Jesus is God’s grace and truth in action, in flesh, showing us what we have longed for all these years: to see God – to know God, to understand the glorious God of Creation; to know who he is and what he wants from us.Who he is, is God Almighty, and what he wants is what he as always wanted: to redeem us from oppression, to set us free from the clutches of evil, to liberate us from our envy and blaming, our guilt and shame, our selfishness, our anxiety and fear, all those enslaved parts of ourselves.
The 2010 Story
This is the Jesus story for us in 2010. Jesus came down to us, “his own” as John tells it. We sinful people did not recognize him – we killed him. But God raised him to life, opening the door to everyone to see him as he his: Jesus, the glory of God in the flesh, full of grace and truth.
Here is how the story unfolds in 2010, and we are in it. We who have seen the glory of God in Jesus have been called to put our faith in him, to believe in him; to cast in our lot with him, to utterly throw our lives upon his grace and truth, his steadfast love and faithfulness.
This is a new year, a new decade, a new chapter in my life and in your life, a new moment in the story that stretches back to creation.
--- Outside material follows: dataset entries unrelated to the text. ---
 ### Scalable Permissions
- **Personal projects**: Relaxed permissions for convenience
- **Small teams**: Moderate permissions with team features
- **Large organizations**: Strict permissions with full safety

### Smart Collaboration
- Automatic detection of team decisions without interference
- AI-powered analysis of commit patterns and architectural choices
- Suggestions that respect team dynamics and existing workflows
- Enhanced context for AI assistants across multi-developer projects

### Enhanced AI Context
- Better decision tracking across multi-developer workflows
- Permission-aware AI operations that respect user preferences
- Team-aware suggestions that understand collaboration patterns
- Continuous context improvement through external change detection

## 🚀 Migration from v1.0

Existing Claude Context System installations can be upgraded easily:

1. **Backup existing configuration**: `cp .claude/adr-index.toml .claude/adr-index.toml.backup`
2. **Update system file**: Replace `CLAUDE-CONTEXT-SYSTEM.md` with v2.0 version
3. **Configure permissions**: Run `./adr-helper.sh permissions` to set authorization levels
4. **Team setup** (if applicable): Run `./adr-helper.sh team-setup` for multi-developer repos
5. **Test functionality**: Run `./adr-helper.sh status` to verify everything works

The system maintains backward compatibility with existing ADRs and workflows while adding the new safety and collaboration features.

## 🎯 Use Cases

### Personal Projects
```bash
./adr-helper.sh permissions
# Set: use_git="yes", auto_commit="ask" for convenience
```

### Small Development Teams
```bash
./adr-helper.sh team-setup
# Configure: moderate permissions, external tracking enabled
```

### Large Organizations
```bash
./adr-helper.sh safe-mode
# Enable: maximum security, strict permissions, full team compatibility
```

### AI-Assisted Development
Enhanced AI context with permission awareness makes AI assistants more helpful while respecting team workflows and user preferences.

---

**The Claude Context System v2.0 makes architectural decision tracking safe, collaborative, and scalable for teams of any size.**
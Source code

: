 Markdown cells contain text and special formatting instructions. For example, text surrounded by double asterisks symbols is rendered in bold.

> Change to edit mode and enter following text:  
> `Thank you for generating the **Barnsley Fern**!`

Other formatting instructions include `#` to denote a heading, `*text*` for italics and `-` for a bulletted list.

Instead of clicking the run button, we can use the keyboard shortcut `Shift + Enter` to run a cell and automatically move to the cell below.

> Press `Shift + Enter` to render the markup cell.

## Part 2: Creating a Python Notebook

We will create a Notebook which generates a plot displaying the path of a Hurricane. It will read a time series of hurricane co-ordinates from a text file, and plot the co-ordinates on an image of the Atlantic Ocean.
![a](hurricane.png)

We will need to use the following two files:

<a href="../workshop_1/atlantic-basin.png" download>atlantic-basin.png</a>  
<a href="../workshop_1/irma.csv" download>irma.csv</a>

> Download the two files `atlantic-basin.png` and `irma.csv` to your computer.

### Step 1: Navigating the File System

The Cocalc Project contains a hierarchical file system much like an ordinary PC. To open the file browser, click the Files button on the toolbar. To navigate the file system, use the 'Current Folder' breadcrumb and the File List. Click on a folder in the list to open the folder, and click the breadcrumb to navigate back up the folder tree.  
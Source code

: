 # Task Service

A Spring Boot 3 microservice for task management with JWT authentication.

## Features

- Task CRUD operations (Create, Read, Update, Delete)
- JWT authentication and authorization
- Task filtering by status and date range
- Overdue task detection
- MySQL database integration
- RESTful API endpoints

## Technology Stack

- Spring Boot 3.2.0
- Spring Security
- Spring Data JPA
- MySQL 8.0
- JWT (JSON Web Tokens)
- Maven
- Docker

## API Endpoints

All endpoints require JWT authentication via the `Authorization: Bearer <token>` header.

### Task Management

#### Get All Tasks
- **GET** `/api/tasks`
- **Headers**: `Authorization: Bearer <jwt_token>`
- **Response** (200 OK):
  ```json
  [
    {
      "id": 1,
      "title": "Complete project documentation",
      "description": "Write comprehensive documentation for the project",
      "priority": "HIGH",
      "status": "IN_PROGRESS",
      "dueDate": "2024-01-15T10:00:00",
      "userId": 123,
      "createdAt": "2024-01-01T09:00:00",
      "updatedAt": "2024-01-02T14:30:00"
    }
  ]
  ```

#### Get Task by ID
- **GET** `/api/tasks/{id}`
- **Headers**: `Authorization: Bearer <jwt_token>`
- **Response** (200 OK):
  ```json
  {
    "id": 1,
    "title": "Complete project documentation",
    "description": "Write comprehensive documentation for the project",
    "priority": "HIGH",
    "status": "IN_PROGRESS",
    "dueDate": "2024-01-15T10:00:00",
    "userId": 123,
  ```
How will this story go? May this be the chapter in which we, the characters see the glory of God in Jesus, and cast ourselves upon his grace and truth.How will this show itself? The story will go like this:
In 2010 they were people who dedicated themselves to “Loving God, to Growing in Faith, and to Sharing Christ’s Love” as our mission statement proclaims.The story of 2010 will say, “They “loved God” in their worship and prayer, in their singing and in their dedication. They “grew in faith” in their Sunday School classes, in their Bible study groups and in their home-based small groups, becoming real disciples of Jesus. They “shared Christ’s love” through word and deed, with their mouths, their money, their time, and they even sacrificed each of these so that others would experience God’s love through them!That is the way the chapter of the story we are starting will go. Let us dedicate ourselves in this moment, at the start of this year and this decade, to the God of glory who we have come to recognize in Jesus, our Lord, casting ourselves upon his grace and truth.